*** RECORDS SHOWN Section Begins ***
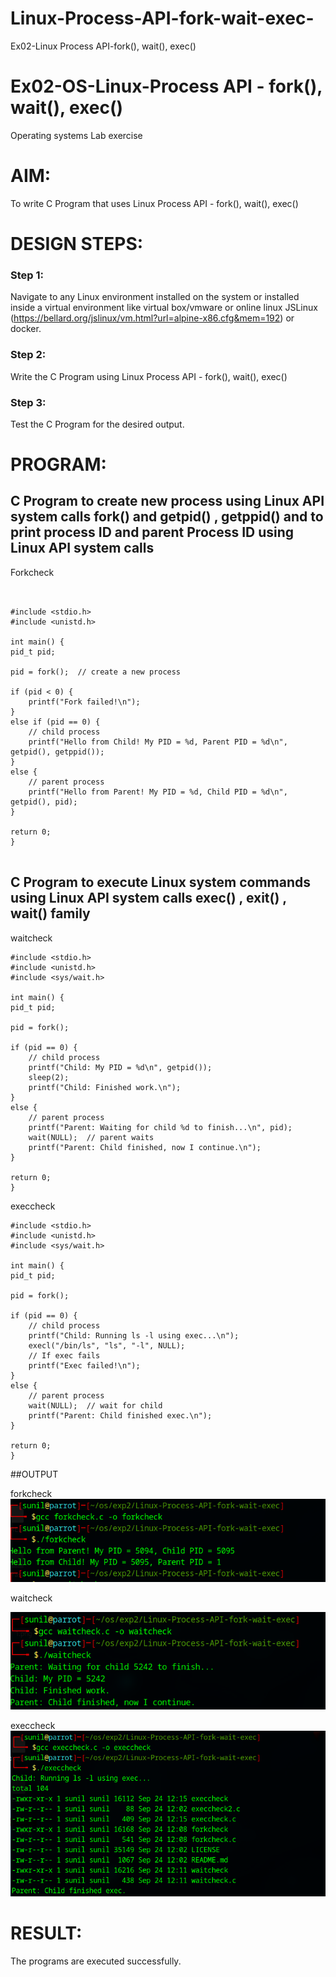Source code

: # Linux-Process-API-fork-wait-exec-
Ex02-Linux Process API-fork(), wait(), exec()
# Ex02-OS-Linux-Process API - fork(), wait(), exec()
Operating systems Lab exercise


# AIM:
To write C Program that uses Linux Process API - fork(), wait(), exec()

# DESIGN STEPS:

### Step 1:

Navigate to any Linux environment installed on the system or installed inside a virtual environment like virtual box/vmware or online linux JSLinux (https://bellard.org/jslinux/vm.html?url=alpine-x86.cfg&mem=192) or docker.

### Step 2:

Write the C Program using Linux Process API - fork(), wait(), exec()


### Step 3:

Test the C Program for the desired output. 

# PROGRAM:

## C Program to create new process using Linux API system calls fork() and getpid() , getppid() and to print process ID and parent Process ID using Linux API system calls




Forkcheck

```


#include <stdio.h>
#include <unistd.h>

int main() {
pid_t pid;

pid = fork();  // create a new process

if (pid < 0) {
    printf("Fork failed!\n");
}
else if (pid == 0) {
    // child process
    printf("Hello from Child! My PID = %d, Parent PID = %d\n", getpid(), getppid());
}
else {
    // parent process
    printf("Hello from Parent! My PID = %d, Child PID = %d\n", getpid(), pid);
}

return 0;
}


```
## C Program to execute Linux system commands using Linux API system calls exec() , exit() , wait() family

waitcheck
```
#include <stdio.h>
#include <unistd.h>
#include <sys/wait.h>

int main() {
pid_t pid;

pid = fork();

if (pid == 0) {
    // child process
    printf("Child: My PID = %d\n", getpid());
    sleep(2);
    printf("Child: Finished work.\n");
}
else {
    // parent process
    printf("Parent: Waiting for child %d to finish...\n", pid);
    wait(NULL);  // parent waits
    printf("Parent: Child finished, now I continue.\n");
}

return 0;
}
```
execcheck
```
#include <stdio.h>
#include <unistd.h>
#include <sys/wait.h>

int main() {
pid_t pid;

pid = fork();

if (pid == 0) {
    // child process
    printf("Child: Running ls -l using exec...\n");
    execl("/bin/ls", "ls", "-l", NULL);
    // If exec fails
    printf("Exec failed!\n");
}
else {
    // parent process
    wait(NULL);  // wait for child
    printf("Parent: Child finished exec.\n");
}

return 0;
}
```








##OUTPUT



forkcheck
![alt text](1.png)

waitcheck

![alt text](2.png)

execcheck
![alt text](3.png)










# RESULT:
The programs are executed successfully.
*** RECORDS SHOWN Section Ends ***
A bare number is required: the count of lines above with the string "failed".

RESULT FOR THIS TASK:
2